Let \(X\) be a compact, connected polyhedron and let \(f:X \to X\) be a map. The author studies necessary and sufficient conditions for a subset \(\Phi\) of \(X\) to be the fixed point set of a map \(g\) homotopic to \(f\). In 1986 \textit{H. Schirmer} studied this problem in the case when \(\Phi\) is a closed subpolyhedron of \(X\). She invoked the notion of by-passing and stated certain conditions, called conditions (C1) and (C2), to answer the problem. The author of the paper under review extends Schirmer's result from polyhedra to locally contractible subsets \(\Phi\) as follows. Theorem. Let \(f: X \to X\) be a map of a compact, connected polyhedron \(X\) into itself.

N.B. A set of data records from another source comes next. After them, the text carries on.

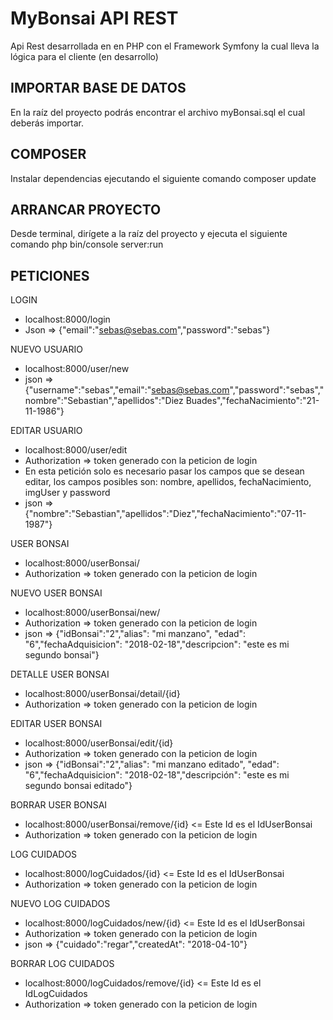 MyBonsai API REST
=================
Api Rest desarrollada en en PHP con el Framework Symfony la cual lleva la lógica para el cliente (en desarrollo)


IMPORTAR BASE DE DATOS
----------------------
En la raíz del proyecto podrás encontrar el archivo myBonsai.sql el cual deberás importar.

COMPOSER
--------
Instalar dependencias ejecutando el siguiente comando
composer update

ARRANCAR PROYECTO
-----------------
Desde terminal, dirígete a la raíz del proyecto y ejecuta el siguiente comando
php bin/console server:run

PETICIONES
----------
 LOGIN
+ localhost:8000/login
+ Json => {"email":"sebas@sebas.com","password":"sebas"}

NUEVO USUARIO
+ localhost:8000/user/new
+ json => {"username":"sebas","email":"sebas@sebas.com","password":"sebas","nombre":"Sebastian","apellidos":"Diez Buades","fechaNacimiento":"21-11-1986"}

EDITAR USUARIO
+ localhost:8000/user/edit
+ Authorization => token generado con la peticion de login
+ En esta petición solo es necesario pasar los campos que se desean editar, los campos posibles son: nombre, apellidos, fechaNacimiento, imgUser y password
+ json => {"nombre":"Sebastian","apellidos":"Diez","fechaNacimiento":"07-11-1987"}

USER BONSAI
+ localhost:8000/userBonsai/
+ Authorization => token generado con la peticion de login

NUEVO USER BONSAI
+ localhost:8000/userBonsai/new/
+ Authorization => token generado con la peticion de login
+ json => {"idBonsai":"2","alias": "mi manzano", "edad": "6","fechaAdquisicion": "2018-02-18","descripcion": "este es mi segundo bonsai"}

DETALLE USER BONSAI
+ localhost:8000/userBonsai/detail/{id}
+ Authorization => token generado con la peticion de login

EDITAR USER BONSAI
+ localhost:8000/userBonsai/edit/{id}
+ Authorization => token generado con la peticion de login
+ json => {"idBonsai":"2","alias": "mi manzano editado", "edad": "6","fechaAdquisicion": "2018-02-18","descripción": "este es mi segundo bonsai editado"}

BORRAR USER BONSAI
+ localhost:8000/userBonsai/remove/{id} <= Este Id es el IdUserBonsai
+ Authorization => token generado con la peticion de login

LOG CUIDADOS
+ localhost:8000/logCuidados/{id} <= Este Id es el IdUserBonsai
+ Authorization => token generado con la peticion de login

NUEVO LOG CUIDADOS
+ localhost:8000/logCuidados/new/{id} <= Este Id es el IdUserBonsai
+ Authorization => token generado con la peticion de login
+ json => {"cuidado":"regar","createdAt": "2018-04-10"}

BORRAR LOG CUIDADOS
+ localhost:8000/logCuidados/remove/{id} <= Este Id es el IdLogCuidados
+ Authorization => token generado con la peticion de login
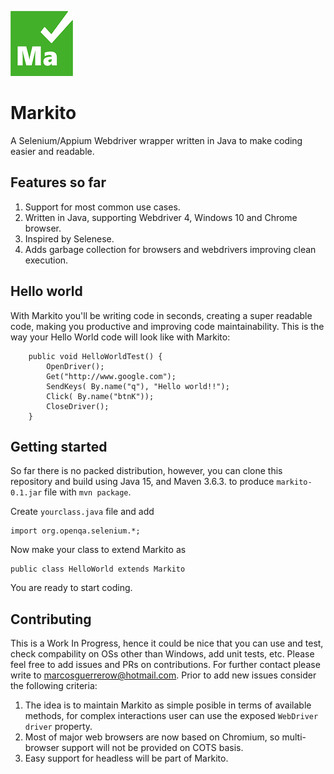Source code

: ![Markito logo](/images/Markito-100.png)
# Markito
A Selenium/Appium Webdriver wrapper written in Java to make coding easier and readable.
## Features so far
1. Support for most common use cases.
2. Written in Java, supporting Webdriver 4, Windows 10 and Chrome browser.
3. Inspired by Selenese.
4. Adds garbage collection for browsers and webdrivers improving clean execution.
## Hello world
With Markito you'll be writing code in seconds, creating a super readable code, making you productive and improving code maintainability. This is the way your Hello World code will look like with Markito:
<pre><code>    public void HelloWorldTest() {
        OpenDriver();
        Get("http://www.google.com");
        SendKeys( By.name("q"), "Hello world!!");
        Click( By.name("btnK"));
        CloseDriver();
    }
</code></pre>
## Getting started
So far there is no packed distribution, however, you can clone this repository and build using Java 15, and Maven 3.6.3. to produce <code>markito-0.1.jar</code> file with <code>mvn package</code>.
<p>Create  <code>yourclass.java</code> file and add</p>
<pre><code>import org.openqa.selenium.*;</code></pre>
Now make your class to extend Markito as
<pre><code>public class HelloWorld extends Markito</code></pre>
You are ready to start coding.

## Contributing
This is a Work In Progress, hence it could be nice that you can use and test, check compability on OSs other than Windows, add unit tests, etc.  Please feel free to add issues and PRs on contributions.   For further contact please write to [marcosguerrerow@hotmail.com](mailto:marcosguerrerow@hotmail.com).   Prior to add new issues consider the following criteria:

1. The idea is to maintain Markito as simple posible in terms of available methods, for complex interactions user can use the exposed <code>WebDriver driver</code> property.
2. Most of major web browsers are now based on Chromium, so multi-browser support will not be provided on COTS basis.
3. Easy support for headless will be part of Markito.
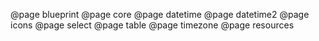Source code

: <!--
This file enumerates the exact order of root pages in the left sidebar.
-->

@page blueprint
@page core
@page datetime
@page datetime2
@page icons
@page select
@page table
@page timezone
@page resources
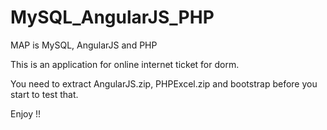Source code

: # MySQL_AngularJS_PHP
MAP is MySQL, AngularJS and PHP

This is an application for online internet ticket for dorm.

You need to extract AngularJS.zip, PHPExcel.zip and bootstrap before you start to test that.

Enjoy !!
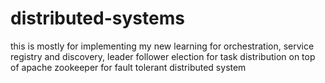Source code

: # distributed-systems
this is mostly for implementing my new learning for orchestration, service registry and discovery, leader follower election for task distribution on top of apache zookeeper for fault tolerant distributed system
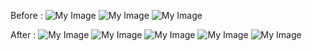 Before :
![My Image](https://example.com/path-to-image.jpg)
![My Image](https://example.com/path-to-image.jpg)
![My Image](https://example.com/path-to-image.jpg)

After :
![My Image]([https://example.com/path-to-image.jpg](https://github.com/PAVANbingi/AboutUs/blob/main/src/assets/Screenshot%20(3039).png))
![My Image]([https://example.com/path-to-image.jpg](https://github.com/PAVANbingi/AboutUs/blob/main/src/assets/Screenshot%20(3041).png))
![My Image]([https://example.com/path-to-image.jpg](https://github.com/PAVANbingi/AboutUs/blob/main/src/assets/Screenshot%20(3042).png))
![My Image]([https://example.com/path-to-image.jpg](https://github.com/PAVANbingi/AboutUs/blob/main/src/assets/Screenshot%20(3043).png))
![My Image]([https://example.com/path-to-image.jpg](https://github.com/PAVANbingi/AboutUs/blob/main/src/assets/Screenshot%20(3045).png))

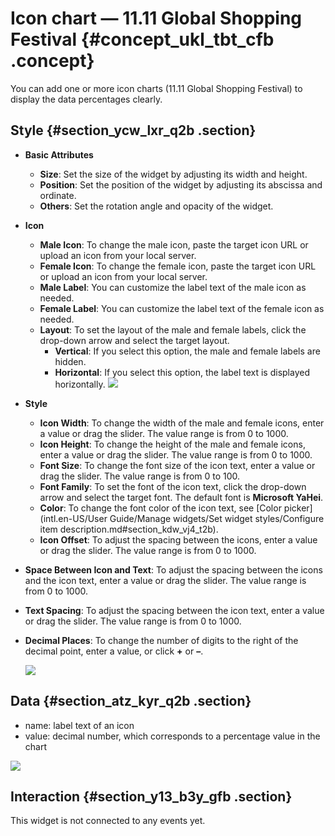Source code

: # Icon chart — 11.11 Global Shopping Festival {#concept_ukl_tbt_cfb .concept}

You can add one or more icon charts \(11.11 Global Shopping Festival\) to display the data percentages clearly.

## Style {#section_ycw_lxr_q2b .section}

-   **Basic Attributes**

    -   **Size**: Set the size of the widget by adjusting its width and height.
    -   **Position**: Set the position of the widget by adjusting its abscissa and ordinate.
    -   **Others**: Set the rotation angle and opacity of the widget.
-   **Icon**

    -   **Male Icon**: To change the male icon, paste the target icon URL or upload an icon from your local server.
    -   **Female Icon**: To change the female icon, paste the target icon URL or upload an icon from your local server.
    -   **Male Label**: You can customize the label text of the male icon as needed.
    -   **Female Label**: You can customize the label text of the female icon as needed.
    -   **Layout**: To set the layout of the male and female labels, click the drop-down arrow and select the target layout.
        -   **Vertical**: If you select this option, the male and female labels are hidden.
        -   **Horizontal**: If you select this option, the label text is displayed horizontally.
    ![](http://static-aliyun-doc.oss-cn-hangzhou.aliyuncs.com/assets/img/21300/155808508111884_en-US.png)


-   **Style**
    -   **Icon Width**: To change the width of the male and female icons, enter a value or drag the slider. The value range is from 0 to 1000.
    -   **Icon Height**: To change the height of the male and female icons, enter a value or drag the slider. The value range is from 0 to 1000.
    -   **Font Size**: To change the font size of the icon text, enter a value or drag the slider. The value range is from 0 to 100.
    -   **Font Family**: To set the font of the icon text, click the drop-down arrow and select the target font. The default font is **Microsoft YaHei**.
    -   **Color**: To change the font color of the icon text, see [Color picker](intl.en-US/User Guide/Manage widgets/Set widget styles/Configure item description.md#section_kdw_vj4_t2b).
    -   **Icon Offset**: To adjust the spacing between the icons, enter a value or drag the slider. The value range is from 0 to 1000.
-   **Space Between Icon and Text**: To adjust the spacing between the icons and the icon text, enter a value or drag the slider. The value range is from 0 to 1000.
-   **Text Spacing**: To adjust the spacing between the icon text, enter a value or drag the slider. The value range is from 0 to 1000.
-   **Decimal Places**: To change the number of digits to the right of the decimal point, enter a value, or click **+** or **–**.

    ![](http://static-aliyun-doc.oss-cn-hangzhou.aliyuncs.com/assets/img/21300/155808508111885_en-US.png)


## Data {#section_atz_kyr_q2b .section}

-   name: label text of an icon
-   value: decimal number, which corresponds to a percentage value in the chart

![](http://static-aliyun-doc.oss-cn-hangzhou.aliyuncs.com/assets/img/21300/155808508111886_en-US.png)

## Interaction {#section_y13_b3y_gfb .section}

This widget is not connected to any events yet.

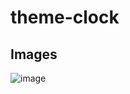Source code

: # theme-clock

## Images

![image](https://github.com/user-attachments/assets/c2290acb-b3a6-4cca-8fe1-2b181971544e)

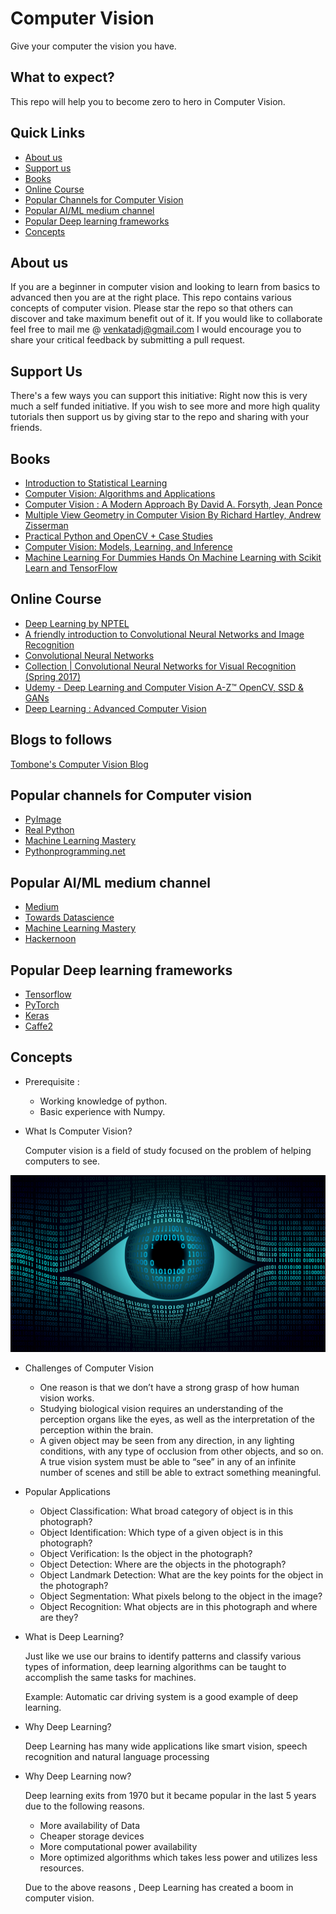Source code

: # Computer Vision

Give your computer the vision you have.

## What to expect?

This repo will help you to become zero to hero in Computer Vision.

## Quick Links

- [About us](#about-us)
- [Support us](#support-us)
- [Books](#books)
- [Online Course](#online-course)
- [Popular Channels for Computer Vision](#popular-channels-for-computer-vision)
- [Popular AI/ML medium channel](#popular-ai/ml-medium-channel)
- [Popular Deep learning frameworks](#popular-deep-learning-frameworks)
- [Concepts](#concepts)

## About us

If you are a beginner in computer vision and looking to learn from basics to advanced then you are at the right place. This repo contains various concepts of computer vision. Please star the repo so that others can discover and take maximum benefit out of it. If you would like to collaborate feel free to mail me @ venkatadj@gmail.com I would encourage you to share your critical feedback by submitting a pull request.

## Support Us
There's a few ways you can support this initiative:
Right now this is very much a self funded initiative. If you wish to see more and more high quality tutorials then support us by giving star to the repo and sharing with your friends.

## Books

- [Introduction to Statistical Learning](https://www-bcf.usc.edu/~gareth/ISL/ISLR%20Seventh%20Printing.pdf)
- [Computer Vision: Algorithms and Applications](http://szeliski.org/Book/)
- [Computer Vision : A Modern Approach By David A. Forsyth, Jean Ponce](http://cmuems.com/excap/readings/forsyth-ponce-computer-vision-a-modern-approach.pdf)
- [Multiple View Geometry in Computer Vision By Richard Hartley, Andrew Zisserman](http://books.google.com/books?hl=en&lr=&id=si3R3Pfa98QC&oi=fnd&pg=PR11&dq=computer+vision&ots=aQo-nw6e4Q&sig=zGRDslfuKd1ytlZWwTaTKcuLdNw)
- [Practical Python and OpenCV + Case Studies](https://github.com/Shivanandroy/Study-Materials/blob/master/Practical%20Python%20and%20OpenCV%2C%203rd%20Edition.pdf)
- [Computer Vision: Models, Learning, and Inference](https://web.itu.edu.tr/hulyayalcin/Signal_Processing_Books/2010_Szeliski_ComputerVision.pdf)
- [Machine Learning For Dummies Hands On Machine Learning with Scikit Learn and TensorFlow](https://github.com/yanshengjia/ml-road/blob/master/resources/Hands%20On%20Machine%20Learning%20with%20Scikit%20Learn%20and%20TensorFlow.pdf)

## Online Course

- [Deep Learning by NPTEL](https://nptel.ac.in/courses/106106184/)
- [A friendly introduction to Convolutional Neural Networks and Image Recognition](https://www.youtube.com/watch?v=2-Ol7ZB0MmU)
- [Convolutional Neural Networks](https://www.coursera.org/learn/convolutional-neural-networks)
- [Collection | Convolutional Neural Networks for Visual Recognition (Spring 2017)](https://www.youtube.com/watch?v=vT1JzLTH4G4&list=PL3FW7Lu3i5JvHM8ljYj-zLfQRF3EO8sYv)
- [Udemy - Deep Learning and Computer Vision A-Z™ OpenCV, SSD & GANs](https://www.udemy.com/course/computer-vision-a-z/)
- [Deep Learning : Advanced Computer Vision](https://www.udemy.com/advanced-computer-vision/?src=sac&kw=deep%20learning%3A%20advanced)

## Blogs to follows
[Tombone's Computer Vision Blog](http://www.computervisionblog.com/)

## Popular channels for Computer vision
- [PyImage](https://www.pyimagesearch.com/)
- [Real Python](https://realpython.com/tutorials/computer-vision/)
- [Machine Learning Mastery](https://machinelearningmastery.com/what-is-computer-vision/)
- [Pythonprogramming.net](https://pythonprogramming.net/search/?q=opencv)

## Popular AI/ML medium channel
- [Medium](https://medium.com/)
- [Towards Datascience](https://towardsdatascience.com/)
- [Machine Learning Mastery](https://machinelearningmastery.com/what-is-computer-vision/)
- [Hackernoon](https://hackernoon.com/artificial-intelligence/home)

## Popular Deep learning frameworks

- [Tensorflow](https://www.tensorflow.org/)
- [PyTorch](https://pytorch.org/)
- [Keras](https://keras.io/)
- [Caffe2](https://caffe2.ai/)

## Concepts

- Prerequisite :

  - Working knowledge of python.
  - Basic experience with Numpy.

- What Is Computer Vision?

  Computer vision is a field of study focused on the problem of helping computers to see.

![](images/computer_vision_logo.jpg)

- Challenges of Computer Vision

    - One reason is that we don’t have a strong grasp of how human vision works.
    - Studying biological vision requires an understanding of the perception organs like the eyes, as well as the                 interpretation of the perception within the brain.
    - A given object may be seen from any direction, in any lighting conditions, with any type of occlusion from other             objects, and so on. A true vision system must be able to “see” in any of an infinite number of scenes and still be           able to extract something meaningful.
    
- Popular Applications
    - Object Classification: What broad category of object is in this photograph?
    - Object Identification: Which type of a given object is in this photograph?
    - Object Verification: Is the object in the photograph?
    - Object Detection: Where are the objects in the photograph?
    - Object Landmark Detection: What are the key points for the object in the photograph?
    - Object Segmentation: What pixels belong to the object in the image?
    - Object Recognition: What objects are in this photograph and where are they?

- What is Deep Learning?

  Just like we use our brains to identify patterns and classify various types of information, deep learning algorithms can     be taught to accomplish the same tasks for machines.

   Example:
   Automatic car driving system is a good example of deep learning.

- Why Deep Learning?

  Deep Learning has many wide applications like smart vision, speech recognition and natural language processing

- Why Deep Learning now?

   Deep learning exits from 1970 but it became popular in the last 5 years due to the following reasons.
    - More availability of Data 
    - Cheaper storage devices
    - More computational power availability
    - More optimized algorithms which takes less power and utilizes less resources.
   
   Due to the above reasons , Deep Learning has created a boom in computer vision. 

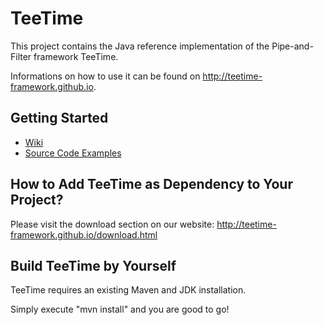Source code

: # TeeTime

This project contains the Java reference implementation of the Pipe-and-Filter framework TeeTime.

Informations on how to use it can be found on http://teetime-framework.github.io.

## Getting Started

- [Wiki](https://teetime-framework.github.io/wiki/home.html)
- [Source Code Examples](https://github.com/teetime-framework/TeeTime/tree/master/src/test/java/teetime/examples)

## How to Add TeeTime as Dependency to Your Project?

Please visit the download section on our website: http://teetime-framework.github.io/download.html

## Build TeeTime by Yourself

TeeTime requires an existing Maven and JDK installation.

Simply execute "mvn install" and you are good to go!
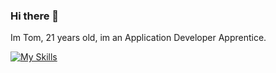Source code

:### Hi there 👋

Im Tom, 21 years old, im an Application Developer Apprentice.

[![My Skills](https://skillicons.dev/icons?i=bash,git,linux,html,css,js,bootstrap,php,mysql,dotnet,symfony&perline=3)](https://skillicons.dev)
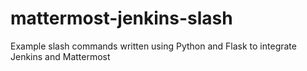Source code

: # mattermost-jenkins-slash
Example slash commands written using Python and Flask to integrate Jenkins and Mattermost
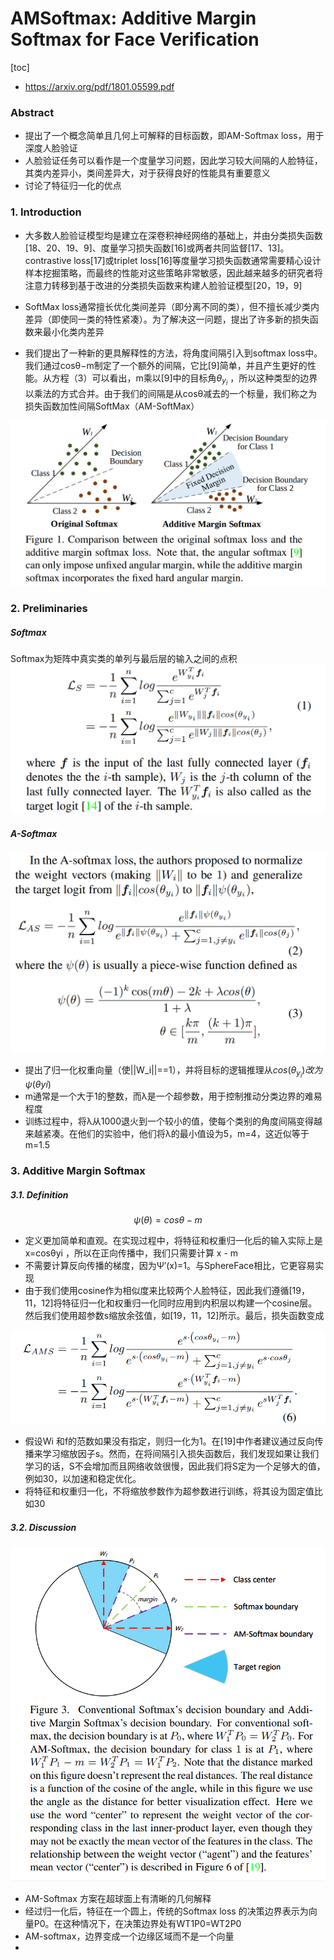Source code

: # AMSoftmax: Additive Margin Softmax for Face Verification
[toc]

- https://arxiv.org/pdf/1801.05599.pdf

### Abstract
- 提出了一个概念简单且几何上可解释的目标函数，即AM-Softmax loss，用于深度人脸验证
- 人脸验证任务可以看作是一个度量学习问题，因此学习较大间隔的人脸特征，其类内差异小，类间差异大，对于获得良好的性能具有重要意义
- 讨论了特征归一化的优点

### 1. Introduction
- 大多数人脸验证模型均是建立在深卷积神经网络的基础上，并由分类损失函数[18、20、19、9]、度量学习损失函数[16]或两者共同监督[17、13]。contrastive loss[17]或triplet loss[16]等度量学习损失函数通常需要精心设计样本挖掘策略，而最终的性能对这些策略非常敏感，因此越来越多的研究者将注意力转移到基于改进的分类损失函数来构建人脸验证模型[20，19，9]

- SoftMax loss通常擅长优化类间差异（即分离不同的类），但不擅长减少类内差异（即使同一类的特性紧凑）。为了解决这一问题，提出了许多新的损失函数来最小化类内差异
- 我们提出了一种新的更具解释性的方法，将角度间隔引入到softmax loss中。我们通过cosθ−m制定了一个额外的间隔，它比[9]简单，并且产生更好的性能。从方程（3）可以看出，m乘以[9]中的目标角$θ_{y_i}$ ，所以这种类型的边界以乘法的方式合并。由于我们的间隔是从cosθ减去的一个标量，我们称之为损失函数加性间隔SoftMax（AM-SoftMax）

![](../../images/d0001/04902090801202150908.png)

### 2. Preliminaries
##### Softmax
Softmax为矩阵中真实类的单列与最后层的输入之间的点积
![](../../images/d0001/04902530801202175308.png)

##### A-Softmax
![](../../images/d0001/04902190801202211908.png)
- 提出了归一化权重向量（使||W_i||==1），并将目标的逻辑推理从$cos(θ_{y_i})改为ψ(θyi)$
-  m通常是一个大于1的整数，而λ是一个超参数，用于控制推动分类边界的难易程度
-  训练过程中，将λ从1000退火到一个较小的值，使每个类别的角度间隔变得越来越紧凑。在他们的实验中，他们将λ的最小值设为5，m=4，这近似等于m=1.5

### 3. Additive Margin Softmax
##### 3.1. Definition
$$ψ(θ) = cosθ − m$$
- 定义更加简单和直观。在实现过程中，将特征和权重归一化后的输入实际上是x=cosθyi ，所以在正向传播中，我们只需要计算 x - m
- 不需要计算反向传播的梯度，因为Ψ′(x)=1。与SphereFace相比，它更容易实现
- 由于我们使用cosine作为相似度来比较两个人脸特征，因此我们遵循[19，11，12]将特征归一化和权重归一化同时应用到内积层以构建一个cosine层。然后我们使用超参数s缩放余弦值，如[19，11，12]所示。最后，损失函数变成

![](../../images/d0001/04902050801202320508.png)
- 假设Wi 和f的范数如果没有指定，则归一化为1。在[19]中作者建议通过反向传播来学习缩放因子s。然而，在将间隔引入损失函数后，我们发现如果让我们学习的话，S不会增加而且网络收敛很慢，因此我们将S定为一个足够大的值，例如30，以加速和稳定优化。
- 将特征和权重归一化，不将缩放参数作为超参数进行训练，将其设为固定值比如30

##### 3.2. Discussion
![](../../images/d0001/04902090801202350908.png)
- AM-Softmax 方案在超球面上有清晰的几何解释
- 经过归一化后，特征在一个圆上，传统的Softmax loss 的决策边界表示为向量P0。在这种情况下，在决策边界处有WT1P0=WT2P0
- AM-softmax，边界变成一个边缘区域而不是一个向量
-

Let \(\Phi\) be a closed, locally contractible subset of \(X\) such that: (1) \(X - \Phi\) is not a 2-manifold, (2) \(f\) satisfies (C1) and (C2), (3) \(\Phi\) can be bypassed. Then for every closed subset \(\Gamma\) of \(\Phi\) that has nonempty intersection with every component of \(\Phi\), there is a map \(g\) homotopic to \(f\) with Fix \(g = \Gamma\). In particular, if \(\Phi\) is connected, then every closed subset of \(\Phi\), including \(\Phi\) itself, is the fixed point set of a map homotopic to \(f\).